WORK ORDER = The whole listing below is to be repeated without alteration.
⁂
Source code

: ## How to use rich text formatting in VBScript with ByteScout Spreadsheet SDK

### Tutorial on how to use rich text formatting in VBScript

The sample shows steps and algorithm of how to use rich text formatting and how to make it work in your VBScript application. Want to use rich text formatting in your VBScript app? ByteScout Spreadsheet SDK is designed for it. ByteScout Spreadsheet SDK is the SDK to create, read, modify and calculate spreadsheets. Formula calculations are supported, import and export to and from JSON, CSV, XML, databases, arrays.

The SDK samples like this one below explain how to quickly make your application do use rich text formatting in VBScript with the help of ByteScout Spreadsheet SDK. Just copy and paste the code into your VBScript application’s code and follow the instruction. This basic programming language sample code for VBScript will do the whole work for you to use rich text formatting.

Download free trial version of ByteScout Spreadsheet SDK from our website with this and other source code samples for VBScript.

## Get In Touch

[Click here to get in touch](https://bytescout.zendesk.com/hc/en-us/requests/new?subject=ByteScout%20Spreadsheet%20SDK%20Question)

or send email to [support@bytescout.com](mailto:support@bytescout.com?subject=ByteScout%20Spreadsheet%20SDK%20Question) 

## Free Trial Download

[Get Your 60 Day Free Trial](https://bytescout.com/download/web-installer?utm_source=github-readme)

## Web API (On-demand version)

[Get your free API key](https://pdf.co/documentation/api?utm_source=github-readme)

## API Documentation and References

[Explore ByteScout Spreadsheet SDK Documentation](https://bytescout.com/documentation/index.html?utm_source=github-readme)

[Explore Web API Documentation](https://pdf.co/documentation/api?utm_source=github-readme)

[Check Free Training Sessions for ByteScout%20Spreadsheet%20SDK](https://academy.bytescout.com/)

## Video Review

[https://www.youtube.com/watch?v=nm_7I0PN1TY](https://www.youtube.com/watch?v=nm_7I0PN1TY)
⁂
SOLUTION TO THE EXERCISE =
Source code

: ## How to use rich text formatting in VBScript with ByteScout Spreadsheet SDK

### Tutorial on how to use rich text formatting in VBScript

The sample shows steps and algorithm of how to use rich text formatting and how to make it work in your VBScript application. Want to use rich text formatting in your VBScript app? ByteScout Spreadsheet SDK is designed for it. ByteScout Spreadsheet SDK is the SDK to create, read, modify and calculate spreadsheets. Formula calculations are supported, import and export to and from JSON, CSV, XML, databases, arrays.

The SDK samples like this one below explain how to quickly make your application do use rich text formatting in VBScript with the help of ByteScout Spreadsheet SDK. Just copy and paste the code into your VBScript application’s code and follow the instruction. This basic programming language sample code for VBScript will do the whole work for you to use rich text formatting.

Download free trial version of ByteScout Spreadsheet SDK from our website with this and other source code samples for VBScript.

## Get In Touch

[Click here to get in touch](https://bytescout.zendesk.com/hc/en-us/requests/new?subject=ByteScout%20Spreadsheet%20SDK%20Question)

or send email to [support@bytescout.com](mailto:support@bytescout.com?subject=ByteScout%20Spreadsheet%20SDK%20Question) 

## Free Trial Download

[Get Your 60 Day Free Trial](https://bytescout.com/download/web-installer?utm_source=github-readme)

## Web API (On-demand version)

[Get your free API key](https://pdf.co/documentation/api?utm_source=github-readme)

## API Documentation and References

[Explore ByteScout Spreadsheet SDK Documentation](https://bytescout.com/documentation/index.html?utm_source=github-readme)

[Explore Web API Documentation](https://pdf.co/documentation/api?utm_source=github-readme)

[Check Free Training Sessions for ByteScout%20Spreadsheet%20SDK](https://academy.bytescout.com/)

## Video Review

[https://www.youtube.com/watch?v=nm_7I0PN1TY](https://www.youtube.com/watch?v=nm_7I0PN1TY)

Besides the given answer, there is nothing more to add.